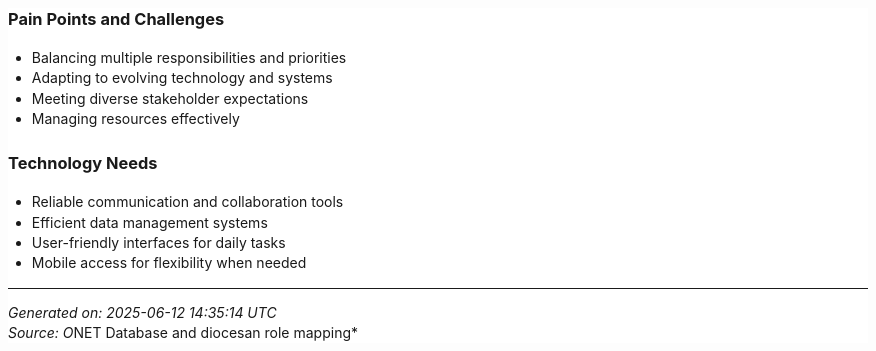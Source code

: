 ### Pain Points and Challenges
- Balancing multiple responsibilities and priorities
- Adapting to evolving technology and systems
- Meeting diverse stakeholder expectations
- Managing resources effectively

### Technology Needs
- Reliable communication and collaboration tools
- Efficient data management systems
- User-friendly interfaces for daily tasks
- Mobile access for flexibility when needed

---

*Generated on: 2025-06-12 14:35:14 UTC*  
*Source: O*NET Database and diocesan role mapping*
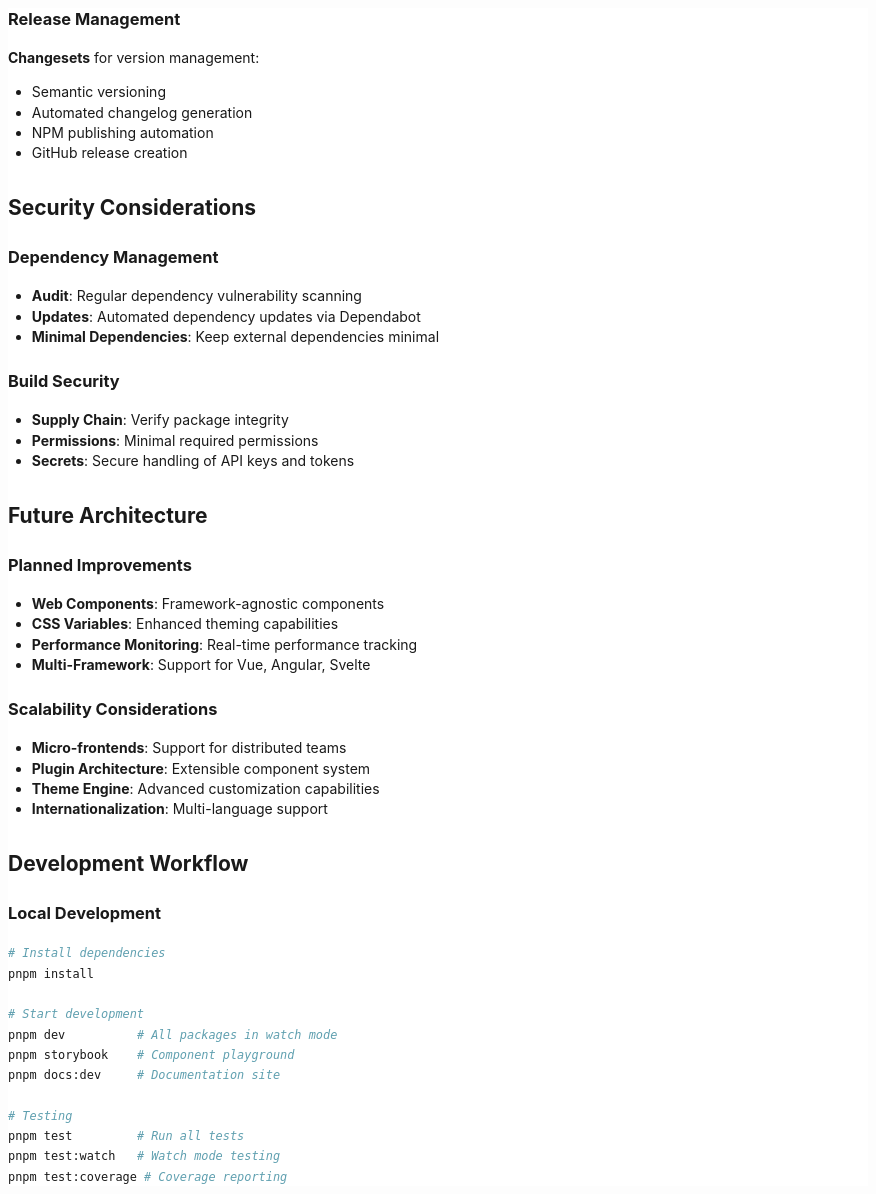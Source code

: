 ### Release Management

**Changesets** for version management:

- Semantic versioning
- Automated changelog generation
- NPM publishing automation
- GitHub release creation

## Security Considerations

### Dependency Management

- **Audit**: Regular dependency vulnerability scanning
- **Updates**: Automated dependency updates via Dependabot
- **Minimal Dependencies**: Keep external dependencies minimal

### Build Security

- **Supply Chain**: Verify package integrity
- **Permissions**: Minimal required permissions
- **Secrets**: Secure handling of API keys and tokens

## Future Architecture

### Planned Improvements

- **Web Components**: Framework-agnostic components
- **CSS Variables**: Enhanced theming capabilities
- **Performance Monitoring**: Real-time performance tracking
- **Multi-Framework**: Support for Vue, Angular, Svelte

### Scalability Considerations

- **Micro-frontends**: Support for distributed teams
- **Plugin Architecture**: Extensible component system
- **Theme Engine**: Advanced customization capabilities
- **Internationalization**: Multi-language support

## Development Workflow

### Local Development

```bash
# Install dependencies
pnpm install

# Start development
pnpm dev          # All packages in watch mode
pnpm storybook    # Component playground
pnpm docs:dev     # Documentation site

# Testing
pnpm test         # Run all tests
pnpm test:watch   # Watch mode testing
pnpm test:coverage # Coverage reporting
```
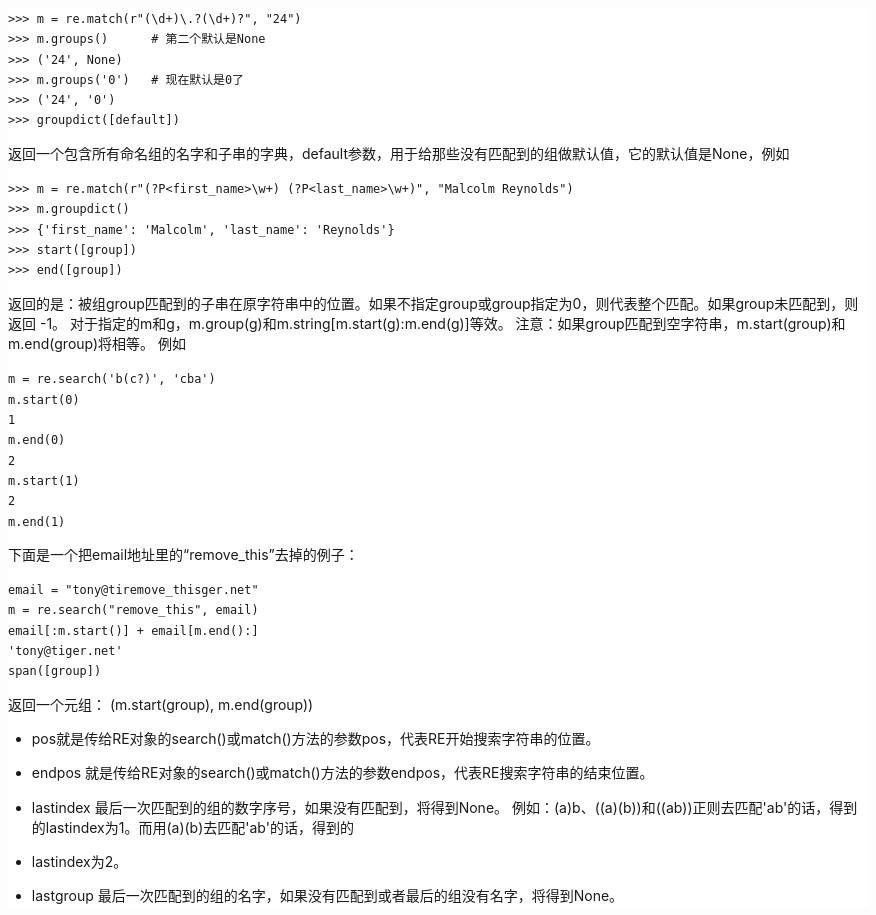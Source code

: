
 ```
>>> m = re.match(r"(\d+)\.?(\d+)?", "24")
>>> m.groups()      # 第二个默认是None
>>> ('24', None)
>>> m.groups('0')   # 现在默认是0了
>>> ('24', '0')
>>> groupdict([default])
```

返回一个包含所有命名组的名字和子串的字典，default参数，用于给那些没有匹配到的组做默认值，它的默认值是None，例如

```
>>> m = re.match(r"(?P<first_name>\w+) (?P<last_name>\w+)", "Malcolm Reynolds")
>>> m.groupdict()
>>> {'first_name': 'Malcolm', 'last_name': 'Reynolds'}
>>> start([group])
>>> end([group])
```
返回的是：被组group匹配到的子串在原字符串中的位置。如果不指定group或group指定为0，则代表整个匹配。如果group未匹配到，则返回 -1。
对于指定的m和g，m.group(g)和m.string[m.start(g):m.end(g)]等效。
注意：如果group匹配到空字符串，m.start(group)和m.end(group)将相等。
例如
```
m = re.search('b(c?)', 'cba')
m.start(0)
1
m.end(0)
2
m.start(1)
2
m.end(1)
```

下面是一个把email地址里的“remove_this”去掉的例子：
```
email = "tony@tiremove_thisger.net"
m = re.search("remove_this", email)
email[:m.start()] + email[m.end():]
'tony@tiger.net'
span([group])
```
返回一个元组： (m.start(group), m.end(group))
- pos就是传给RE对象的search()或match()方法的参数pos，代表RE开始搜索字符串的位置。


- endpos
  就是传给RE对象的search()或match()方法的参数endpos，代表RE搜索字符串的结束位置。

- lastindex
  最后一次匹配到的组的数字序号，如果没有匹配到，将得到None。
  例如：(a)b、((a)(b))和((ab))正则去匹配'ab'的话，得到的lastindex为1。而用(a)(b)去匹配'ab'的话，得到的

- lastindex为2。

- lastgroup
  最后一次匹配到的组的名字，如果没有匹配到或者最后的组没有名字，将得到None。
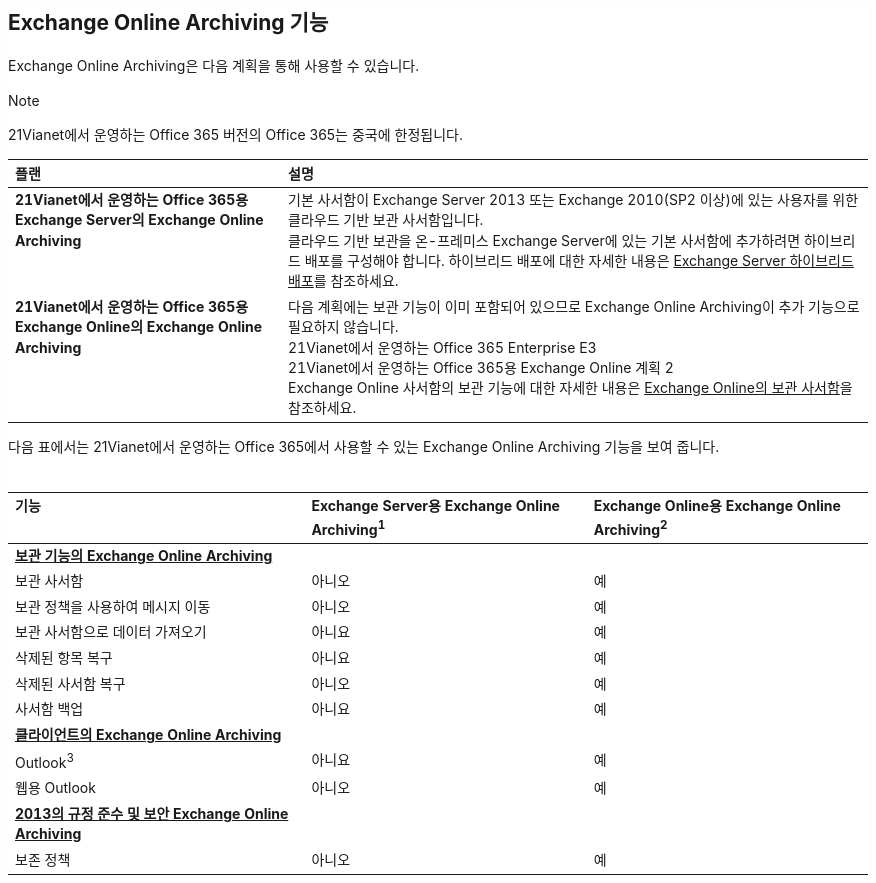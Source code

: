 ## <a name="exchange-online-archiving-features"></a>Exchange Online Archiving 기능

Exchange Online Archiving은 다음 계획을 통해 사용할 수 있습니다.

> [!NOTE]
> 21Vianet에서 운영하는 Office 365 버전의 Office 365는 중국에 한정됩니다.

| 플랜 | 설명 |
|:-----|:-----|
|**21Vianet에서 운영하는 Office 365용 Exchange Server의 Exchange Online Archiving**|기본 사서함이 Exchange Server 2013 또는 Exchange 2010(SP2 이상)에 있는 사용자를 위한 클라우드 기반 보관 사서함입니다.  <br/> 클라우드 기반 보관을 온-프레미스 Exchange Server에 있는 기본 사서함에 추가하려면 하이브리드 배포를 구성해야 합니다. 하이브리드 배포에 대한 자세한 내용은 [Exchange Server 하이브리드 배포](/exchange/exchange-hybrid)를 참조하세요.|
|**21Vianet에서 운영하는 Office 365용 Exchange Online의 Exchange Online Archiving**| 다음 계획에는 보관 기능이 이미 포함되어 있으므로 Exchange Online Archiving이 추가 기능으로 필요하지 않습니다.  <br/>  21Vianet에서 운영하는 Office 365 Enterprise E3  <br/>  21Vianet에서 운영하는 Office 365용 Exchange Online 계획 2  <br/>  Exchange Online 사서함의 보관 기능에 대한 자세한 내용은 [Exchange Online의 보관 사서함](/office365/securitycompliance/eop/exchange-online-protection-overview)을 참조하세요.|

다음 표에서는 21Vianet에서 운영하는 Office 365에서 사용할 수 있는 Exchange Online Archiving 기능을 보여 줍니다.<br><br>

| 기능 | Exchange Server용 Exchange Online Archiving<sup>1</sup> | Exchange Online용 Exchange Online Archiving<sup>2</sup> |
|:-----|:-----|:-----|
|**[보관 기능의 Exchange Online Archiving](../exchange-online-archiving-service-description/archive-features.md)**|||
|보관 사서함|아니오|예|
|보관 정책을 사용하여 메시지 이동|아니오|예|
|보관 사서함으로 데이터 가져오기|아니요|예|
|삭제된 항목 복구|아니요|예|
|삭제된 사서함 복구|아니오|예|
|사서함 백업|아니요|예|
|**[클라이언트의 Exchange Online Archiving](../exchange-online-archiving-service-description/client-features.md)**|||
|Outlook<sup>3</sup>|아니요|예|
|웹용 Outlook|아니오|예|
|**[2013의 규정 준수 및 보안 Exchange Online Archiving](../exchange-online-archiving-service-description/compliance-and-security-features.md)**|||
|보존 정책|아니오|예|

⁂

■ PROBLEM:
Output the entries above exactly, without their pictures.

■ ANSWER TO THE PROBLEM:
Source code

: ### Pain Points and Challenges
- Balancing multiple responsibilities and priorities
- Adapting to evolving technology and systems
- Meeting diverse stakeholder expectations
- Managing resources effectively

### Technology Needs
- Reliable communication and collaboration tools
- Efficient data management systems
- User-friendly interfaces for daily tasks
- Mobile access for flexibility when needed

---

*Generated on: 2025-06-12 14:35:14 UTC*  
*Source: O*NET Database and diocesan role mapping*
Source code

: ### Release Management

**Changesets** for version management:

- Semantic versioning
- Automated changelog generation
- NPM publishing automation
- GitHub release creation

## Security Considerations

### Dependency Management

- **Audit**: Regular dependency vulnerability scanning
- **Updates**: Automated dependency updates via Dependabot
- **Minimal Dependencies**: Keep external dependencies minimal

### Build Security

- **Supply Chain**: Verify package integrity
- **Permissions**: Minimal required permissions
- **Secrets**: Secure handling of API keys and tokens

## Future Architecture

### Planned Improvements

- **Web Components**: Framework-agnostic components
- **CSS Variables**: Enhanced theming capabilities
- **Performance Monitoring**: Real-time performance tracking
- **Multi-Framework**: Support for Vue, Angular, Svelte

### Scalability Considerations

- **Micro-frontends**: Support for distributed teams
- **Plugin Architecture**: Extensible component system
- **Theme Engine**: Advanced customization capabilities
- **Internationalization**: Multi-language support

## Development Workflow

### Local Development

```bash
# Install dependencies
pnpm install

# Start development
pnpm dev          # All packages in watch mode
pnpm storybook    # Component playground
pnpm docs:dev     # Documentation site

# Testing
pnpm test         # Run all tests
pnpm test:watch   # Watch mode testing
pnpm test:coverage # Coverage reporting
```
Source code

:
 ```
>>> m = re.match(r"(\d+)\.?(\d+)?", "24")
>>> m.groups()      # 第二个默认是None
>>> ('24', None)
>>> m.groups('0')   # 现在默认是0了
>>> ('24', '0')
>>> groupdict([default])
```

返回一个包含所有命名组的名字和子串的字典，default参数，用于给那些没有匹配到的组做默认值，它的默认值是None，例如

```
>>> m = re.match(r"(?P<first_name>\w+) (?P<last_name>\w+)", "Malcolm Reynolds")
>>> m.groupdict()
>>> {'first_name': 'Malcolm', 'last_name': 'Reynolds'}
>>> start([group])
>>> end([group])
```
返回的是：被组group匹配到的子串在原字符串中的位置。如果不指定group或group指定为0，则代表整个匹配。如果group未匹配到，则返回 -1。
对于指定的m和g，m.group(g)和m.string[m.start(g):m.end(g)]等效。
注意：如果group匹配到空字符串，m.start(group)和m.end(group)将相等。
例如
```
m = re.search('b(c?)', 'cba')
m.start(0)
1
m.end(0)
2
m.start(1)
2
m.end(1)
```

下面是一个把email地址里的“remove_this”去掉的例子：
```
email = "tony@tiremove_thisger.net"
m = re.search("remove_this", email)
email[:m.start()] + email[m.end():]
'tony@tiger.net'
span([group])
```
返回一个元组： (m.start(group), m.end(group))
- pos就是传给RE对象的search()或match()方法的参数pos，代表RE开始搜索字符串的位置。


- endpos
  就是传给RE对象的search()或match()方法的参数endpos，代表RE搜索字符串的结束位置。

- lastindex
  最后一次匹配到的组的数字序号，如果没有匹配到，将得到None。
  例如：(a)b、((a)(b))和((ab))正则去匹配'ab'的话，得到的lastindex为1。而用(a)(b)去匹配'ab'的话，得到的

- lastindex为2。

- lastgroup
  最后一次匹配到的组的名字，如果没有匹配到或者最后的组没有名字，将得到None。
Source code

: ## <a name="exchange-online-archiving-features"></a>Exchange Online Archiving 기능

Exchange Online Archiving은 다음 계획을 통해 사용할 수 있습니다.

> [!NOTE]
> 21Vianet에서 운영하는 Office 365 버전의 Office 365는 중국에 한정됩니다.

| 플랜 | 설명 |
|:-----|:-----|
|**21Vianet에서 운영하는 Office 365용 Exchange Server의 Exchange Online Archiving**|기본 사서함이 Exchange Server 2013 또는 Exchange 2010(SP2 이상)에 있는 사용자를 위한 클라우드 기반 보관 사서함입니다.  <br/> 클라우드 기반 보관을 온-프레미스 Exchange Server에 있는 기본 사서함에 추가하려면 하이브리드 배포를 구성해야 합니다. 하이브리드 배포에 대한 자세한 내용은 [Exchange Server 하이브리드 배포](/exchange/exchange-hybrid)를 참조하세요.|
|**21Vianet에서 운영하는 Office 365용 Exchange Online의 Exchange Online Archiving**| 다음 계획에는 보관 기능이 이미 포함되어 있으므로 Exchange Online Archiving이 추가 기능으로 필요하지 않습니다.  <br/>  21Vianet에서 운영하는 Office 365 Enterprise E3  <br/>  21Vianet에서 운영하는 Office 365용 Exchange Online 계획 2  <br/>  Exchange Online 사서함의 보관 기능에 대한 자세한 내용은 [Exchange Online의 보관 사서함](/office365/securitycompliance/eop/exchange-online-protection-overview)을 참조하세요.|

다음 표에서는 21Vianet에서 운영하는 Office 365에서 사용할 수 있는 Exchange Online Archiving 기능을 보여 줍니다.<br><br>

| 기능 | Exchange Server용 Exchange Online Archiving<sup>1</sup> | Exchange Online용 Exchange Online Archiving<sup>2</sup> |
|:-----|:-----|:-----|
|**[보관 기능의 Exchange Online Archiving](../exchange-online-archiving-service-description/archive-features.md)**|||
|보관 사서함|아니오|예|
|보관 정책을 사용하여 메시지 이동|아니오|예|
|보관 사서함으로 데이터 가져오기|아니요|예|
|삭제된 항목 복구|아니요|예|
|삭제된 사서함 복구|아니오|예|
|사서함 백업|아니요|예|
|**[클라이언트의 Exchange Online Archiving](../exchange-online-archiving-service-description/client-features.md)**|||
|Outlook<sup>3</sup>|아니요|예|
|웹용 Outlook|아니오|예|
|**[2013의 규정 준수 및 보안 Exchange Online Archiving](../exchange-online-archiving-service-description/compliance-and-security-features.md)**|||
|보존 정책|아니오|예|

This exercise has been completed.